Step 1 Text Selection: Controversy and Gender

I intend to study Kate Chopin’s novel “The Awakening” for my research in order to explore the controversy surrounding this story of gender roles. “The Awakening” was first published in 1899 and was welcomed by some critics and attacked by others. Depicting the life of a Creole wife in Louisiana essentially shedding her roles as wife and mother to explore her sensual desires in an affair, Kate Chopin’s novel outraged some audiences in the twentieth century because of its portrayal of gender conformity and social accommodation. Chopin illustrates the repercussions of social norms and the journey to self-realization through the protagonist’s separation from her family and
domestic roles.

I chose this particular novel because although I have encountered it in classes in the past, I would like to further my research in its controversial depiction of women’s roles in
twentieth century society. I first read “The Awakening” my senior year of high
school and even in the small class of fifteen students there were many
different reactions to the text, similar to the critics’ reviews after the
novel was first published. Some students applauded Chopin’s description of a woman’s
quest for individual meaning and pleasure in life, while others detested the work
because of the harsh depiction of marriage and parenting in twentieth century society.
With this in mind, I wish to explore the difficult issues of gender roles and
learn more about the shifting views of critics over time in regards to Chopin’s
work. This research will shed light on the sociological impact of gender
conformity and domesticity in the early twentieth century. Ever since the novel’s
publication, critics have discussed its portrayals of feminism and self
realization, thus producing many articles and books linking Kate Chopin’s work
to other feminist writers. I hope to study contrasting critics’ views to gain a
thorough understanding of “The Awakening” and women’s roles in society.

Step 1

The text I’ve chosen to work on is The Giver by Lois Lowry. This is a short novel that was published in 1993. Though it is a fairly new text, it is already being taught on a middle school level in many schools and is likely on its way to becoming part of the canon. The themes that are focused upon in Lowry’s work are similar to themes found in Thomas More’s Utopia, in that it takes what looks on the outside like a perfect society and reveals the flaws. Ultimately, both of these works take many choices away from the people of the society and completely devalue familial and romantic love. While in Utopia, More simply says he can’t see a society really existing like that in England while Hithloday maintains that it’s the best society in the world, Lowry shows how in order for a system like that to function, some true atrocities have to occur.

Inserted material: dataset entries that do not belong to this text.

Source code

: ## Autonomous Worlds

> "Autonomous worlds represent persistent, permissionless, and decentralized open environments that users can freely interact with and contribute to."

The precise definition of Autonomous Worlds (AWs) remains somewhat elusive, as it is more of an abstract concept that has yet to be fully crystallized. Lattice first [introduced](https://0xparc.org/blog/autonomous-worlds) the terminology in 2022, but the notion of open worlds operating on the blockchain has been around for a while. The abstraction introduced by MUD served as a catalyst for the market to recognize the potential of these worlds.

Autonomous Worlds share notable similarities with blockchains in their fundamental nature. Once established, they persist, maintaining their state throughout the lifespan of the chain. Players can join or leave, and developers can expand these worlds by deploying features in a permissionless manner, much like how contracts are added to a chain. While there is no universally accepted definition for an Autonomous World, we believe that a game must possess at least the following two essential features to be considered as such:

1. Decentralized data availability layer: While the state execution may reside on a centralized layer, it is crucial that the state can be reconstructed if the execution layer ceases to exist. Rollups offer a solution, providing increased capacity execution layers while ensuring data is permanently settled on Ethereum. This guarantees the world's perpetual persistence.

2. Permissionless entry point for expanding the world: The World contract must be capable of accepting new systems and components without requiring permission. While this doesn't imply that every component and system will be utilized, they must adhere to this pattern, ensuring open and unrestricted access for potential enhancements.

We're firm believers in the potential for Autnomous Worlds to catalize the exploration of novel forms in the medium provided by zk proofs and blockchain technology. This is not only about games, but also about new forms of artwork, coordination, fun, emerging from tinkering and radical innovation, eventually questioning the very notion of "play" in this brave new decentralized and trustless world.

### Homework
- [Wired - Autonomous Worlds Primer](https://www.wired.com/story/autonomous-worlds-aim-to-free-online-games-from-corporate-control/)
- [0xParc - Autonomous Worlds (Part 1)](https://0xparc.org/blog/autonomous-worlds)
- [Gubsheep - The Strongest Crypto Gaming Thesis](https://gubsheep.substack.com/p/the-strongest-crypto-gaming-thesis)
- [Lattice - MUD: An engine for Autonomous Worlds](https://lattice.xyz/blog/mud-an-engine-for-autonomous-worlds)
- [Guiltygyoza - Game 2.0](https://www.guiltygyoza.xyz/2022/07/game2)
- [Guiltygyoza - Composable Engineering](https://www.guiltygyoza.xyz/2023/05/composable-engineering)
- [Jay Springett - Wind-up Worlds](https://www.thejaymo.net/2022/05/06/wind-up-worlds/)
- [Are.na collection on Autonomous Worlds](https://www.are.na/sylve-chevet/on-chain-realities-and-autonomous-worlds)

I first read this text when I was eleven years old, and it has definitely shaped my literary preferences today.  I find dystopian novels, such as Margaret Atwood The Handmaid’s Tale and Cormac McCarthy’s The Road, completely fascinating in the way people come to terms with a society so completely different than their own. In all the works mentioned, there is always at least one character that knows how the normal world (the reader’s) is supposed to function, which often serves as the basis for resistance. I would love to learn more about Lowry’s thought process throughout the writing of her novel and what prompted her to put such a serious subject into a book for children.

Because it is on its way to becoming canonical, there are quite a few writings on Lowry and The Giver.  Between EBSCO and JSTOR, both partnered with the MLA Database, I’ve found numerous hits for Lowry’s work.